The patient should be tested for balance during standing, walking,
and turning, and for the presence of past-pointing. Past-pointing is a
tendency for the repetitively elevated and lowered outstretched fingers
to drift unidirectionally. Past-pointing is a clear indication of tonic
imbalance in the vestibular system. If during Romberg testing the
patient tends to fall in a certain direction, can this direction be
altered by changing head position? The ability to alter the direction of
the fall during Romberg testing by head turning indicates a peripheral
vestibular abnormality. For example, a patient with an acute left
peripheral vestibulopathy will tend to fall to the left during eye
closure with the head straight ahead, but will fall backwards (toward
the abnormal ear) with the head turned left, and will fall forward
during eye closure when the head is turned to the right.
The physician should test for the presence of an intact vestibulo-ocular
reflex (VOR), and observe whether the patient is able to maintain steady
ocular fixation during funduscopic examination as the head is gently
rotated from side to side. The patient with an intact VOR can still
maintain fixation on distance objects during head turn. The absence of
this ability produces an apparent nystagmus, most easily observed during
funduscopic examination, which is good evidence for a defective VOR. A
different test of vestibulo-ocular control is for the patient to fix on
his or her own thumb while rotating the head in the same direction.
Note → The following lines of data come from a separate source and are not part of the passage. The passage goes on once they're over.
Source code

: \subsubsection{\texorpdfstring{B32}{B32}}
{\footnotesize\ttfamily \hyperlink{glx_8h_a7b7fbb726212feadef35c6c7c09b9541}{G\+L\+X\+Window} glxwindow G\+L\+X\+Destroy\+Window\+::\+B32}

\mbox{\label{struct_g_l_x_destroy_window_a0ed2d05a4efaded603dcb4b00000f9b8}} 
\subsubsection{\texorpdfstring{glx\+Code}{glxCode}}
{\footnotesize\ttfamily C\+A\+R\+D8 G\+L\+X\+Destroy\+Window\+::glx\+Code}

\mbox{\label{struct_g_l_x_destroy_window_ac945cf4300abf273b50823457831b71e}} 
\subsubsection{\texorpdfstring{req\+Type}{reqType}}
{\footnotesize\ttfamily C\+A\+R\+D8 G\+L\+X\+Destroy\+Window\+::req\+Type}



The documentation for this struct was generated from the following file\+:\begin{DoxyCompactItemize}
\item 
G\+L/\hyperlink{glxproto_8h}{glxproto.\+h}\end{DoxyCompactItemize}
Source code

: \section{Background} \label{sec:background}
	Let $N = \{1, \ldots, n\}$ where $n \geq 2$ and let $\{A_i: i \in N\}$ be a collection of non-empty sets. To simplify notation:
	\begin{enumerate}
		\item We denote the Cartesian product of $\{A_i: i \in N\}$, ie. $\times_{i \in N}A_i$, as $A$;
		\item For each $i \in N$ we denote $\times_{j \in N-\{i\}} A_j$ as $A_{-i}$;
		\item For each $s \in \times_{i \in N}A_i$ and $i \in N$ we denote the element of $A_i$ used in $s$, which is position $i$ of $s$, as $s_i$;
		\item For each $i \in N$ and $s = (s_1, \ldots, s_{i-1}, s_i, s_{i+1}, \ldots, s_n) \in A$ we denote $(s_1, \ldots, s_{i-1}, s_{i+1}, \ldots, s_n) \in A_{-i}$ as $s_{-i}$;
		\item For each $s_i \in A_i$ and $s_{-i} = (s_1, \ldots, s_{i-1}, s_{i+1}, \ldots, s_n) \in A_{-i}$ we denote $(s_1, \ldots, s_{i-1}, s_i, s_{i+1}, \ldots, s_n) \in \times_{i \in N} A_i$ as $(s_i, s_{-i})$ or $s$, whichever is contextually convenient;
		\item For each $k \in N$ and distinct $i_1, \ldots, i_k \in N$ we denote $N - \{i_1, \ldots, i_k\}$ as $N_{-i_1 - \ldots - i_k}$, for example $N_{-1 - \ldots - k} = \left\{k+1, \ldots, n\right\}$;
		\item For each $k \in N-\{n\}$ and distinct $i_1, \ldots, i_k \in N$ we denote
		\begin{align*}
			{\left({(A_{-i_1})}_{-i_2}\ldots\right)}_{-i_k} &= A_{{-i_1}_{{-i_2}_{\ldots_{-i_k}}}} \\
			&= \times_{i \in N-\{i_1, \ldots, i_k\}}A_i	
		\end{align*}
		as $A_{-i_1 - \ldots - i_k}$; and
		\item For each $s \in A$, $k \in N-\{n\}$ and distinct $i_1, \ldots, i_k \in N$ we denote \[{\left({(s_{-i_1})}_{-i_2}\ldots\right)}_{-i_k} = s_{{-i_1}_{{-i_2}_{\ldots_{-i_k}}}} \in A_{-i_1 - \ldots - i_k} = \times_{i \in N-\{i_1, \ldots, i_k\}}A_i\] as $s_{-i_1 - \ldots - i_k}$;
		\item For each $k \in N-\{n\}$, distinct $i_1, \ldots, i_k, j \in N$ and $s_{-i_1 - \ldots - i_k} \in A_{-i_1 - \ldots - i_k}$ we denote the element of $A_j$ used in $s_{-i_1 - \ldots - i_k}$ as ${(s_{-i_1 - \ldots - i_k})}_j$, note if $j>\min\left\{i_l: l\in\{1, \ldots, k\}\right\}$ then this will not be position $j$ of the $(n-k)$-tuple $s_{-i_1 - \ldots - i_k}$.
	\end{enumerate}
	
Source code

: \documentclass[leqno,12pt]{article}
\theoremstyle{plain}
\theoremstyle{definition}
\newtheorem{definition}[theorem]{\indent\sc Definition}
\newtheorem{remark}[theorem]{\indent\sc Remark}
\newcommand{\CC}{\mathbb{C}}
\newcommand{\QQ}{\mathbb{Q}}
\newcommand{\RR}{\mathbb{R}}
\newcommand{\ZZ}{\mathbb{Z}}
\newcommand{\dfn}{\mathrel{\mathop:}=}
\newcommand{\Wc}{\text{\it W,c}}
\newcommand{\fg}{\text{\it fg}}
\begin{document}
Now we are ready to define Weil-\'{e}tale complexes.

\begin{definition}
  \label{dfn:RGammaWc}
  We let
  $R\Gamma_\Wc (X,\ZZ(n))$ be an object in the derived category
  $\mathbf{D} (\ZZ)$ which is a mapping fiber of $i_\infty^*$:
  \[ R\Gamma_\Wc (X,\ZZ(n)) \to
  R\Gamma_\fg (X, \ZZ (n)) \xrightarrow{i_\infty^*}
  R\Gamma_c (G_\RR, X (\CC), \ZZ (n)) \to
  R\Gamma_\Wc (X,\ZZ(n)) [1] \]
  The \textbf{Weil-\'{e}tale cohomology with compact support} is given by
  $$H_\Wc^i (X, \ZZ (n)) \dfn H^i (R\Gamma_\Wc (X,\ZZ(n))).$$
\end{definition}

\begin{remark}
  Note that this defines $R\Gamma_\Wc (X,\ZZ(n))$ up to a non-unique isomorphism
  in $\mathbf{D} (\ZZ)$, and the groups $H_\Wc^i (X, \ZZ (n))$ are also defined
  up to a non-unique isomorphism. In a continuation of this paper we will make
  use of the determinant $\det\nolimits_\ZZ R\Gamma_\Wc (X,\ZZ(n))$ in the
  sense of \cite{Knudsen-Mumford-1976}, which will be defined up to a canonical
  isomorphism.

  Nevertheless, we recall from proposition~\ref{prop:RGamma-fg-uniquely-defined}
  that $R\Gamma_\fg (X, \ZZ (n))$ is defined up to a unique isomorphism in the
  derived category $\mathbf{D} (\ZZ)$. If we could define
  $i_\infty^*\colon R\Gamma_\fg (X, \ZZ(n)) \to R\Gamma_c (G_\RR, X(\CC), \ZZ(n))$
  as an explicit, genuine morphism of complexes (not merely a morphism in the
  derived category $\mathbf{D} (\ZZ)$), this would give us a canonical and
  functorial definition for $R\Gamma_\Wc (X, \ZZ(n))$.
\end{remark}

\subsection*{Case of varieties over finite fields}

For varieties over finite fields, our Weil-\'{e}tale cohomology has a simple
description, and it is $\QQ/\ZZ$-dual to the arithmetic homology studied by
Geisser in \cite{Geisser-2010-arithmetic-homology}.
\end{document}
During this maneuver, the patient must suppress the vestibulo-ocular
response in order to permit combined head and eye tracking. The loss of
this ability may be a subtle clue to cerebellar system dysfunction. The
patient should also be examined for the presence of nystagmus when
visual fixation is reduced by wearing of Frenzel glasses, which blur the
patient's vision. The lenses also magnify the eye allowing better
detection of low amplitude nystagmus.
If the patient has no cervical problems, a head-shaking test can be
performed. The patients are asked to shake their head rapidly twenty
times back and forth while wearing Frenzel glasses. Then the patient is
observed to determine whether there is any primary position horizontal
nystagmus. The maneuver may bring out a latent nystagmus indicating
vestibular imbalance. The fast phase of the nystagmus would be away from
the ear with the peripheral vestibulopathy.